Question

Someone wanna help me with geometry haha?

Answer 1

HMMMMMMMMMMMMMMMMMMMMMMMMMMMMMM

Answer 2

HmhHMmhMHmhMHMMMMMMMMMM

Answer 3

What grade?

Answer 4

10

Answer 5

UHHHH, i can't then

Answer 6

kk

Answer 7

I mean what exactly do you need help with bc there are certain parts that I cant help in.

Answer 8

Just send the question or ss

Answer 9

how do i find density based on radius and length?

Answer 10

Oh yeah, I'm sorry, I can't help with that maybe someone else can, I hope you find what ur looking for tho.

Answer 11

thanks

Answer 12

what you got?

Answer 13

how do i find density based on radius and length?

Answer 14

so just you need to know the formula what you need using to calcule this density in function about what material you talk

Answer 15

send me a pic of it so i can read it pls

Answer 16

im trying i promise

Answer 17

kk thanks

Answer 18

Part B:

assuming the log has a perfect cylindrical shape, we can find its volume using \( V_{Log}=\pi r^2\times h \) where \( r=5in \) and \( h=30in \)

therefore:

\( V_{Log}=\pi 5^2\times 30 \)

\( V_{Log}=25\pi \times 30 \)

\( \boxed{V_{Log}=750\pi} \)

we know that density\( (\rho) = \dfrac{mass(m)}{volumme(v)} \)

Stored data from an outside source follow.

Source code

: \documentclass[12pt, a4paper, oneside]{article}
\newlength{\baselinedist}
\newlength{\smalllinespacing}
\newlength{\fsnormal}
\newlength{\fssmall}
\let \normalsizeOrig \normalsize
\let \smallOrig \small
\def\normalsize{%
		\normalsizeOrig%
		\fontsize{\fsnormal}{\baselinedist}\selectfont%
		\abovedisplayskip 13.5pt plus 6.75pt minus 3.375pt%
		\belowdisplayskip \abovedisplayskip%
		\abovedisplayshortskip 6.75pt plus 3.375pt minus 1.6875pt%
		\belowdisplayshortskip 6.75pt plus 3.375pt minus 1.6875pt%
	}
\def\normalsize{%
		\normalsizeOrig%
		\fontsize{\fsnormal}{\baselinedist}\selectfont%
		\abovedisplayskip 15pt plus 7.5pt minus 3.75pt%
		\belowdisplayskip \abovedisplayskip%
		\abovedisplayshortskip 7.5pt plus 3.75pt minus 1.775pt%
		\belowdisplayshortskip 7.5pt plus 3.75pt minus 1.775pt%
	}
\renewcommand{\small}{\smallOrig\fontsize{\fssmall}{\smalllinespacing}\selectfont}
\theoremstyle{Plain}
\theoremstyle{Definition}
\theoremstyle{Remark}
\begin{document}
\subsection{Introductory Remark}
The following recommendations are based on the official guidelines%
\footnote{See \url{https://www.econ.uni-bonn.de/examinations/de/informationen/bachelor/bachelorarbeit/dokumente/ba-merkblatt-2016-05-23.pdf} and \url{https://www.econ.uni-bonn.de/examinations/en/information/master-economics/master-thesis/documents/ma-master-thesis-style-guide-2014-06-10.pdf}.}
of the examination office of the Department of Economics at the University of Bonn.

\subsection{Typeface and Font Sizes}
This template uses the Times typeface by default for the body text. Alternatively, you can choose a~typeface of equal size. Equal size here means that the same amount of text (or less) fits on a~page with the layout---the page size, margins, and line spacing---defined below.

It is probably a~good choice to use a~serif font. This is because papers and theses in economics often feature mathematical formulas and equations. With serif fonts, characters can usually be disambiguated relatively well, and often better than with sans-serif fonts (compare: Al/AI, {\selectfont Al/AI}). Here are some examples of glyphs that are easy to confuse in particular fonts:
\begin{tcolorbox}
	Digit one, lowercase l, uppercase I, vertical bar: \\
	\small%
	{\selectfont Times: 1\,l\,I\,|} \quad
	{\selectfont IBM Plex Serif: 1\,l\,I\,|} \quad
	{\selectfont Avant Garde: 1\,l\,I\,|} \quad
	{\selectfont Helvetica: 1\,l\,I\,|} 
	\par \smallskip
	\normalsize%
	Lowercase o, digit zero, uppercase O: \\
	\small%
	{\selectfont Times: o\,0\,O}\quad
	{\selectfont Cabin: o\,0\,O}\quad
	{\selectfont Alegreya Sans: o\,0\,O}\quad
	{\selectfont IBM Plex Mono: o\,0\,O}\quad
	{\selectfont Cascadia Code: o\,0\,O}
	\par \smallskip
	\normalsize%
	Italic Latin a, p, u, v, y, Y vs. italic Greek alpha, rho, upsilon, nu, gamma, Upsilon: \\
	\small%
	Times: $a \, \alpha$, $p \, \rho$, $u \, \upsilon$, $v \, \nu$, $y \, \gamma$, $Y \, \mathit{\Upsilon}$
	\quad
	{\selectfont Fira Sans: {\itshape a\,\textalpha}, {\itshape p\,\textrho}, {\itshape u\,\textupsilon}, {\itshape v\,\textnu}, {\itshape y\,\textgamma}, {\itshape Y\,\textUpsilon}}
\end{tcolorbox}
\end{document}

But the thing says were given logs weight not it's mass, and to fid the mass we refer to \( weight(f) =mass(m)\times 9.806 m/s^2(g) \ \ \Rightarrow \ \ \boxed{mass(m)= \dfrac{ weight(f)}{9.806 m/s^2(g)} }\)

\( mass(m)=\dfrac{42.63\ lbs}{9.806m/s^2} \approx \boxed{4.347} \)

let's plug that back into finding the density:

\( \boxed{\rho= \dfrac{4.347}{750\pi}} \)

and that is our answer I believe.

Answer 19

Thank you so much!!

Answer 20

srry i tried

Answer 21

its all good!

Answer 22

ok